___ Material supplied

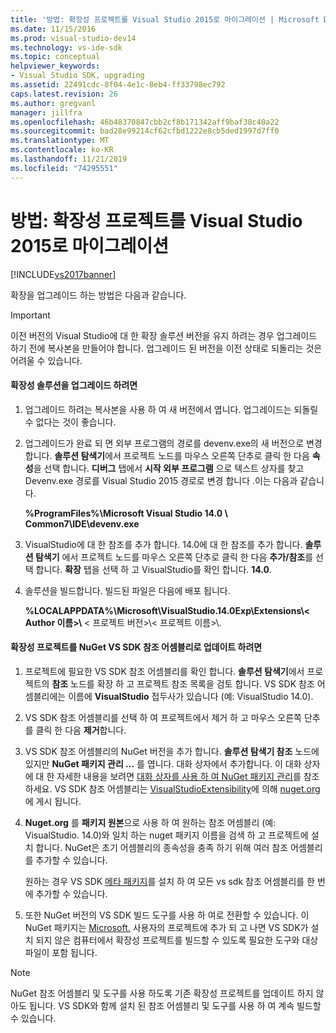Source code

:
 ```yaml
---
title: '방법: 확장성 프로젝트를 Visual Studio 2015로 마이그레이션 | Microsoft Docs'
ms.date: 11/15/2016
ms.prod: visual-studio-dev14
ms.technology: vs-ide-sdk
ms.topic: conceptual
helpviewer_keywords:
- Visual Studio SDK, upgrading
ms.assetid: 22491cdc-8f04-4e1c-8eb4-ff33798ec792
caps.latest.revision: 26
ms.author: gregvanl
manager: jillfra
ms.openlocfilehash: 46b48370847cbb2cf8b171342aff9baf38c40a22
ms.sourcegitcommit: bad28e99214cf62cfbd1222e8cb5ded1997d7ff0
ms.translationtype: MT
ms.contentlocale: ko-KR
ms.lasthandoff: 11/21/2019
ms.locfileid: "74295551"
---
```

# <a name="how-to-migrate-extensibility-projects-to-visual-studio-2015"></a>방법: 확장성 프로젝트를 Visual Studio 2015로 마이그레이션
[!INCLUDE[vs2017banner](../includes/vs2017banner.md)]

확장을 업그레이드 하는 방법은 다음과 같습니다.  
  
> [!IMPORTANT]
> 이전 버전의 Visual Studio에 대 한 확장 솔루션 버전을 유지 하려는 경우 업그레이드 하기 전에 복사본을 만들어야 합니다. 업그레이드 된 버전을 이전 상태로 되돌리는 것은 어려울 수 있습니다.  
  
#### <a name="to-upgrade-an-extensibility-solution"></a>확장성 솔루션을 업그레이드 하려면  
  
1. 업그레이드 하려는 복사본을 사용 하 여 새 버전에서 엽니다. 업그레이드는 되돌릴 수 없다는 것이 좋습니다.  
  
2. 업그레이드가 완료 되 면 외부 프로그램의 경로를 devenv.exe의 새 버전으로 변경 합니다. **솔루션 탐색기**에서 프로젝트 노드를 마우스 오른쪽 단추로 클릭 한 다음 **속성**을 선택 합니다. **디버그** 탭에서 **시작 외부 프로그램** 으로 텍스트 상자를 찾고 Devenv.exe 경로를 Visual Studio 2015 경로로 변경 합니다 .이는 다음과 같습니다.  
  
     **%ProgramFiles%\Microsoft Visual Studio 14.0 \ Common7\IDE\devenv.exe**  
  
3. VisualStudio에 대 한 참조를 추가 합니다. 14.0에 대 한 참조를 추가 합니다. **솔루션 탐색기** 에서 프로젝트 노드를 마우스 오른쪽 단추로 클릭 한 다음 **추가/참조**를 선택 합니다. **확장** 탭을 선택 하 고 VisualStudio를 확인 합니다. **14.0**.  
  
4. 솔루션을 빌드합니다. 빌드된 파일은 다음에 배포 됩니다.  
  
     **%LOCALAPPDATA%\Microsoft\VisualStudio.14.0Exp\Extensions\\< Author 이름\>\\** < 프로젝트 버전\>\\< 프로젝트 이름\>\\.  
  
#### <a name="to-update-an-extensibility-project-to-nuget-vs-sdk-reference-assemblies"></a>확장성 프로젝트를 NuGet VS SDK 참조 어셈블리로 업데이트 하려면  
  
1. 프로젝트에 필요한 VS SDK 참조 어셈블리를 확인 합니다.  **솔루션 탐색기**에서 프로젝트의 **참조** 노드를 확장 하 고 프로젝트 참조 목록을 검토 합니다.  VS SDK 참조 어셈블리에는 이름에 **VisualStudio** 접두사가 있습니다 (예: VisualStudio 14.0).  
  
2. VS SDK 참조 어셈블리를 선택 하 여 프로젝트에서 제거 하 고 마우스 오른쪽 단추를 클릭 한 다음 **제거**합니다.  
  
3. VS SDK 참조 어셈블리의 NuGet 버전을 추가 합니다.  **솔루션 탐색기 참조** 노드에 있지만 **NuGet 패키지 관리 ...** 를 엽니다. 대화 상자에서 추가합니다.  이 대화 상자에 대 한 자세한 내용을 보려면 [대화 상자를 사용 하 여 NuGet 패키지 관리](https://docs.microsoft.com/nuget/consume-packages/install-use-packages-visual-studio)를 참조 하세요. VS SDK 참조 어셈블리는 [VisualStudioExtensibility](https://www.nuget.org/profiles/VisualStudioExtensibility)에 의해 [nuget.org](https://www.nuget.org/) 에 게시 됩니다.  
  
4. **Nuget.org** 를 **패키지 원본**으로 사용 하 여 원하는 참조 어셈블리 (예: VisualStudio. 14.0)와 일치 하는 nuget 패키지 이름을 검색 하 고 프로젝트에 설치 합니다.  NuGet은 초기 어셈블리의 종속성을 충족 하기 위해 여러 참조 어셈블리를 추가할 수 있습니다.  
  
     원하는 경우 VS SDK [메타 패키지](https://www.nuget.org/packages/VSSDK_Reference_Assemblies)를 설치 하 여 모든 vs sdk 참조 어셈블리를 한 번에 추가할 수 있습니다.  
  
5. 또한 NuGet 버전의 VS SDK 빌드 도구를 사용 하 여로 전환할 수 있습니다. 이 NuGet 패키지는 [Microsoft.](https://www.nuget.org/packages/Microsoft.VSSDK.BuildTools) 사용자의 프로젝트에 추가 되 고 나면 VS SDK가 설치 되지 않은 컴퓨터에서 확장성 프로젝트를 빌드할 수 있도록 필요한 도구와 대상 파일이 포함 됩니다.  
  
> [!NOTE]
> NuGet 참조 어셈블리 및 도구를 사용 하도록 기존 확장성 프로젝트를 업데이트 하지 않아도 됩니다.  VS SDK와 함께 설치 된 참조 어셈블리 및 도구를 사용 하 여 계속 빌드할 수 있습니다.
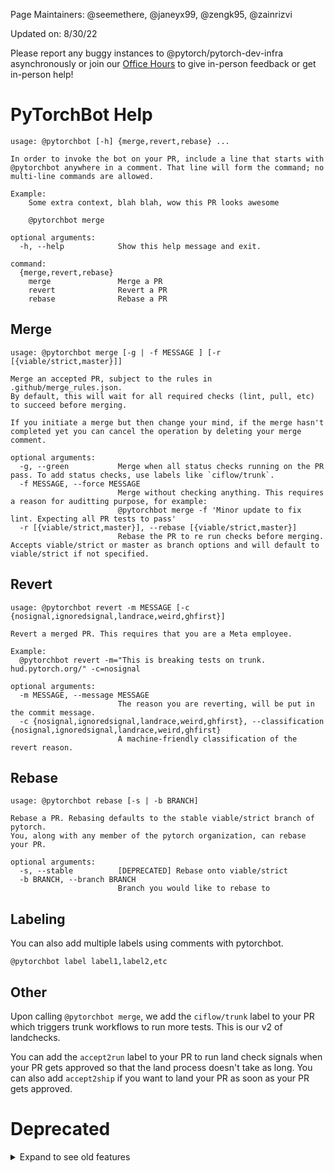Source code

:Page Maintainers: @seemethere, @janeyx99, @zengk95, @zainrizvi

Updated on: 8/30/22

Please report any buggy instances to @pytorch/pytorch-dev-infra asynchronously or join our [Office Hours](https://github.com/pytorch/pytorch/wiki/Dev-Infra-Office-Hours) to give in-person feedback or get in-person help!

# PyTorchBot Help
```
usage: @pytorchbot [-h] {merge,revert,rebase} ...

In order to invoke the bot on your PR, include a line that starts with
@pytorchbot anywhere in a comment. That line will form the command; no
multi-line commands are allowed.

Example:
    Some extra context, blah blah, wow this PR looks awesome

    @pytorchbot merge

optional arguments:
  -h, --help            Show this help message and exit.

command:
  {merge,revert,rebase}
    merge               Merge a PR
    revert              Revert a PR
    rebase              Rebase a PR
```
## Merge
```
usage: @pytorchbot merge [-g | -f MESSAGE ] [-r [{viable/strict,master}]]

Merge an accepted PR, subject to the rules in .github/merge_rules.json.
By default, this will wait for all required checks (lint, pull, etc) to succeed before merging.

If you initiate a merge but then change your mind, if the merge hasn't completed yet you can cancel the operation by deleting your merge comment.

optional arguments:
  -g, --green           Merge when all status checks running on the PR pass. To add status checks, use labels like `ciflow/trunk`.
  -f MESSAGE, --force MESSAGE
                        Merge without checking anything. This requires a reason for auditting purpose, for example:
                        @pytorchbot merge -f 'Minor update to fix lint. Expecting all PR tests to pass'
  -r [{viable/strict,master}], --rebase [{viable/strict,master}]
                        Rebase the PR to re run checks before merging.  Accepts viable/strict or master as branch options and will default to viable/strict if not specified.
```
## Revert
```
usage: @pytorchbot revert -m MESSAGE [-c {nosignal,ignoredsignal,landrace,weird,ghfirst}]

Revert a merged PR. This requires that you are a Meta employee.

Example:
  @pytorchbot revert -m="This is breaking tests on trunk. hud.pytorch.org/" -c=nosignal

optional arguments:
  -m MESSAGE, --message MESSAGE
                        The reason you are reverting, will be put in the commit message.
  -c {nosignal,ignoredsignal,landrace,weird,ghfirst}, --classification {nosignal,ignoredsignal,landrace,weird,ghfirst}
                        A machine-friendly classification of the revert reason.
```
## Rebase
```
usage: @pytorchbot rebase [-s | -b BRANCH]

Rebase a PR. Rebasing defaults to the stable viable/strict branch of pytorch.
You, along with any member of the pytorch organization, can rebase your PR.

optional arguments:
  -s, --stable          [DEPRECATED] Rebase onto viable/strict
  -b BRANCH, --branch BRANCH
                        Branch you would like to rebase to
```
## Labeling
You can also add multiple labels using comments with pytorchbot.

```
@pytorchbot label label1,label2,etc
```

## Other

Upon calling `@pytorchbot merge`, we add the `ciflow/trunk` label to your PR which triggers trunk workflows to run more tests.  This is our v2 of landchecks.  

You can add the `accept2run` label to your PR to run land check signals when your PR gets approved so that the land process doesn't take as long. You can also add `accept2ship` if you want to land your PR as soon as your PR gets approved.


# Deprecated
<details><summary>Expand to see old features</summary>

# Land Checks
Land checks offer extra validation to your PR by rebasing a copy of your changes on top of the latest `viable/strict` branch and ensuring they still pass pull + trunk workflows.

Benefit: You get higher confidence that your PR won't have to be reverted after being merged into master!

Caveat: Slower merges: Once you run the merge command you'll still need to wait for the land checks branch to build and pass all checks

If you have the ciflow/trunk tag on your PR, no extra checks will be run since you've already passed all the checks that would've been attempted.

We are currently rolling out land checks to all of the users in this [list](https://github.com/pytorch/test-infra/blob/main/torchci/lib/bot/rolloutUtils.ts).

If you find rough edges with the land validation:
- Please file an issue to call it out to us!
- You can revert back to the old behavior by invoking `@pytorchmergebot merge -g`, which will only for checks on the PR to pass (which is usually just pull and lint workflows).
- If you believe there's some infra flakiness preventing you from landing, you can also use `-f` and supply a message. 

If you have any feedback or complaints, please reach out to the Pytorch OSS CI team or visit our [Office Hours](https://github.com/pytorch/pytorch/wiki/Dev-Infra-Office-Hours).
<details>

______

Task objective –
Taking the entries above, print exactly the lines starting at the line with "Land checks offer" and ending at the line with "We are currently", both included.

Expected output –
Land checks offer extra validation to your PR by rebasing a copy of your changes on top of the latest `viable/strict` branch and ensuring they still pass pull + trunk workflows.

Benefit: You get higher confidence that your PR won't have to be reverted after being merged into master!

Caveat: Slower merges: Once you run the merge command you'll still need to wait for the land checks branch to build and pass all checks

If you have the ciflow/trunk tag on your PR, no extra checks will be run since you've already passed all the checks that would've been attempted.

We are currently rolling out land checks to all of the users in this [list](https://github.com/pytorch/test-infra/blob/main/torchci/lib/bot/rolloutUtils.ts).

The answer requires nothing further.